Frealign is a program for high-resolution refinement of 3D reconstructions from cryo-EM images of single particles.
The command frealign_v9_mp.exe is multithreaded. The number of threads is set by the $NCPUS environment variable. This variable is set dynamically by the Frealign module using the $SLURM_CPUS_ON_NODE variable set by the Slurm batch system. It can be overridden by setting $NCPUS prior to loading the Frealign module.
To see the value of $NCPUS prior to running, type 'module show Frealign'.

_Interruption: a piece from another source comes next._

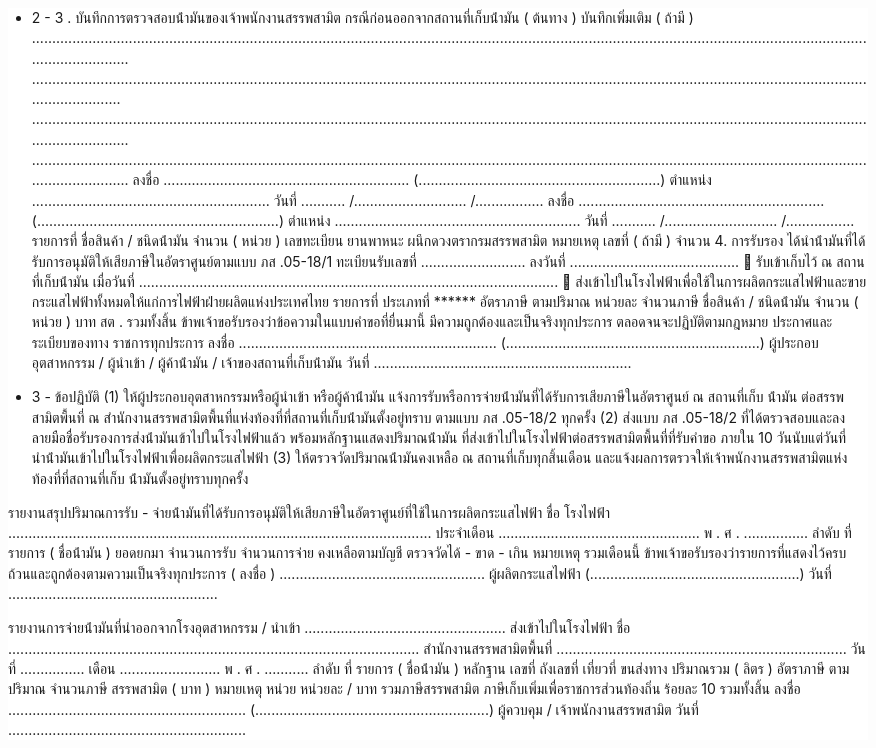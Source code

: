- 2 - 3 . บันทึกการตรวจสอบน้ํามันของเจ้าพนักงานสรรพสามิต กรณีก่อนออกจากสถานที่เก็บน้ํามัน ( ต้นทาง ) บันทึกเพิ่มเติม ( ถ้ามี ) ....................................................................................................................................................................................................................................... ..................................................................................................................................................................................................................................... ....................................................................................................................................................................................................................................... ....................................................................................................................................................................................................................................... ลงชื่อ ............................................................. (............................................................) ตําแหน่ง ........................................................... วันที่ ........... /............................ /................. ลงชื่อ ............................................................. (............................................................) ตําแหน่ง ............................................................. วันที่ ........... /............................ /................. รายการที่ ชื่อสินค้า / ชนิดน้ํามัน จํานวน ( หน่วย ) เลขทะเบียน ยานพาหนะ ผนึกดวงตรากรมสรรพสามิต หมายเหตุ เลขที่ ( ถ้ามี ) จํานวน 4. การรับรอง ได้นําน้ํามันที่ได้รับการอนุมัติให้เสียภาษีในอัตราศูนย์ตามแบบ ภส .05-18/1 ทะเบียนรับเลขที่ .......................... ลงวันที่ ..........................................  รับเข้าเก็บไว้ ณ สถานที่เก็บน้ํามัน เมื่อวันที่ ........................................................................................................  ส่งเข้าไปในโรงไฟฟ้าเพื่อใช้ในการผลิตกระแสไฟฟ้าและขายกระแสไฟฟ้าทั้งหมดให้แก่การไฟฟ้าฝ่ายผลิตแห่งประเทศไทย รายการที่ ประเภทที่ ****** อัตราภาษี ตามปริมาณ หน่วยละ จํานวนภาษี ชื่อสินค้า / ชนิดน้ํามัน จํานวน ( หน่วย ) บาท สต . รวมทั้งสิ้น ข้าพเจ้าขอรับรองว่าข้อความในแบบคําขอที่ยื่นมานี้ มีความถูกต้องและเป็นจริงทุกประการ ตลอดจนจะปฏิบัติตามกฎหมาย ประกาศและระเบียบของทาง ราชการทุกประการ ลงชื่อ ................................................................ (...............................................................) ผู้ประกอบอุตสาหกรรม / ผู้นําเข้า / ผู้ค้าน้ํามัน / เจ้าของสถานที่เก็บน้ํามัน วันที่ ................................................................

- 3 - ข้อปฏิบัติ (1) ให้ผู้ประกอบอุตสาหกรรมหรือผู้นําเข้า หรือผู้ค้าน้ํามัน แจ้งการรับหรือการจ่ายน้ํามันที่ได้รับการเสียภาษีในอัตราศูนย์ ณ สถานที่เก็บ น้ํามัน ต่อสรรพสามิตพื้นที่ ณ สํานักงานสรรพสามิตพื้นที่แห่งท้องที่ที่สถานที่เก็บน้ํามันตั้งอยู่ทราบ ตามแบบ ภส .05-18/2 ทุกครั้ง (2) ส่งแบบ ภส .05-18/2 ที่ได้ตรวจสอบและลงลายมือชื่อรับรองการส่งน้ํามันเข้าไปในโรงไฟฟ้าแล้ว พร้อมหลักฐานแสดงปริมาณน้ํามัน ที่ส่งเข้าไปในโรงไฟฟ้าต่อสรรพสามิตพื้นที่ที่รับคําขอ ภายใน 10 วันนับแต่วันที่นําน้ํามันเข้าไปในโรงไฟฟ้าเพื่อผลิตกระแสไฟฟ้า (3) ให้ตรวจวัดปริมาณน้ํามันคงเหลือ ณ สถานที่เก็บทุกสิ้นเดือน และแจ้งผลการตรวจให้เจ้าพนักงานสรรพสามิตแห่งท้องที่ที่สถานที่เก็บ น้ํามันตั้งอยู่ทราบทุกครั้ง

รายงานสรุปปริมาณการรับ - จ่ายน้ํามันที่ได้รับการอนุมัติให้เสียภาษีในอัตราศูนย์ที่ใช้ในการผลิตกระแสไฟฟ้า ชื่อ โรงไฟฟ้า ......................................................................................................... ประจําเดือน .................................................. พ . ศ . ................ ลําดับ ที่ รายการ ( ชื่อน้ํามัน ) ยอดยกมา จํานวนการรับ จํานวนการจ่าย คงเหลือตามบัญชี ตรวจวัดได้ - ขาด - เกิน หมายเหตุ รวมเดือนนี้ ข้าพเจ้าขอรับรองว่ารายการที่แสดงไว้ครบถ้วนและถูกต้องตามความเป็นจริงทุกประการ ( ลงชื่อ ) ................................................... ผู้ผลิตกระแสไฟฟ้า (....................................................) วันที่ ....................................................

รายงานการจ่ายน้ํามันที่นําออกจากโรงอุตสาหกรรม / นําเข้า .................................................. ส่งเข้าไปในโรงไฟฟ้า ชื่อ ...................................................................................................... สํานักงานสรรพสามิตพื้นที่ ........................................................................ วันที่ ................ เดือน ......................... พ . ศ . ........... ลําดับ ที่ รายการ ( ชื่อน้ํามัน ) หลักฐาน เลขที่ ถังเลขที่ เที่ยวที่ ขนส่งทาง ปริมาณรวม ( ลิตร ) อัตราภาษี ตามปริมาณ จํานวนภาษี สรรพสามิต ( บาท ) หมายเหตุ หน่วย หน่วยละ / บาท รวมภาษีสรรพสามิต ภาษีเก็บเพิ่มเพื่อราชการส่วนท้องถิ่น ร้อยละ 10 รวมทั้งสิ้น ลงชื่อ ........................................................... (..........................................................) ผู้ควบคุม / เจ้าพนักงานสรรพสามิต วันที่ ...........................................................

Allocate an interactive session and run the program. You will need to create an mparameters file (for example, frealign_run_refine). Sample session:
[user@biowulf]$ sinteractive salloc.exe: Pending job allocation 46116226 salloc.exe: job 46116226 queued and waiting for resources salloc.exe: job 46116226 has been allocated resources salloc.exe: Granted job allocation 46116226 salloc.exe: Waiting for resource configuration salloc.exe: Nodes cn3144 are ready for job [user@cn3144 ~]$ module load Frealign [user@cn3144 ~]$ frealign_template [user@cn3144 ~]$ nano mparameters [user@cn3144 ~]$ frealign_run_refine [user@cn3144 ~]$ exit salloc.exe: Relinquishing job allocation 46116226 [user@biowulf ~]$
There are two ways of running a batch job on Biowulf. If your commands involve subtasks that run very quickly (for example reconstruction steps that last a few minutes each), it is much more efficient to run on a single node, using the local scratch disk. This is done by editing the mparameters file. In this case, because the path to the local scratch disk space is unknown prior to the job submission, the mparameters file contains a dummy tag "XXXXXXXX".
cluster_type none nprocessor_ref 16 nprocessor_rec 16 scratch_dir /lscratch/XXXXXXXX
Create a batch input file (e.g. frealign.sh) which cds to the directory containing the mparameters file and substitutes the actual path to local disk into the dummy tag. For example:
#!/bin/bash module load Frealign cd /path/to/directory/where/mparameters/lives/ sed -i "s#/lscratch/XXXXXXXX#/lscratch/$SLURM_JOB_ID#" mparameters frealign_run_refine
Submit this job using the Slurm sbatch command, allocating as many cpus as indicated in the nprocessor_ref and/or nprocessor_rec values, as well as local scratch space:
sbatch --cpus-per-task=16 --gres=lscratch:50 frealign.sh
In cases where the subtasks of Frealign as expected to run for a significantly long time (more than 10 minutes), it may be better to distribute the subtasks across multiple nodes. Again, edit the mparameters file to indicate 'slurm' as the cluster type, and set nprocessor_{ref,rec} to no more than 50. In this case, you must use a shared scratch space, so either leave scratch_dir blank to indicate the current working directory, or set the value to a specific directory. The value for mp_cpus can be safely set to 2, because each sbatch job will allocate a minimum of 2 cpus.
cluster_type slurm nprocessor_ref 50 nprocessor_rec 50 mp_cpus 2
Create a batch script (for example frealign.sh):
#!/bin/bash module load Frealign cd /path/to/directory/where/mparameters/lives/ frealign_v9_mp.exe
Then submit to the cluster without any special allocations:
sbatch frealign.sh
When the cluster_type is set to 'slurm', there are two values in mparameters which can give control the allocations for batch submission: qsub_string_ref and qsub_string_rec. These can be used to select specific partitions, allocations, etc. For example, to run subtasks on a different partition:
qsub_string_ref "--partition=quick" qsub_string_rec "--partition=quick""
If the number of cpus used during reconstruction can be larger than 2, then both mp_cpus and qsub_string_rec need to complement each other. For example, to set then number of cpus to 8:
mp_cpus 8 qsub_string_rec "--cpus-per-task=8"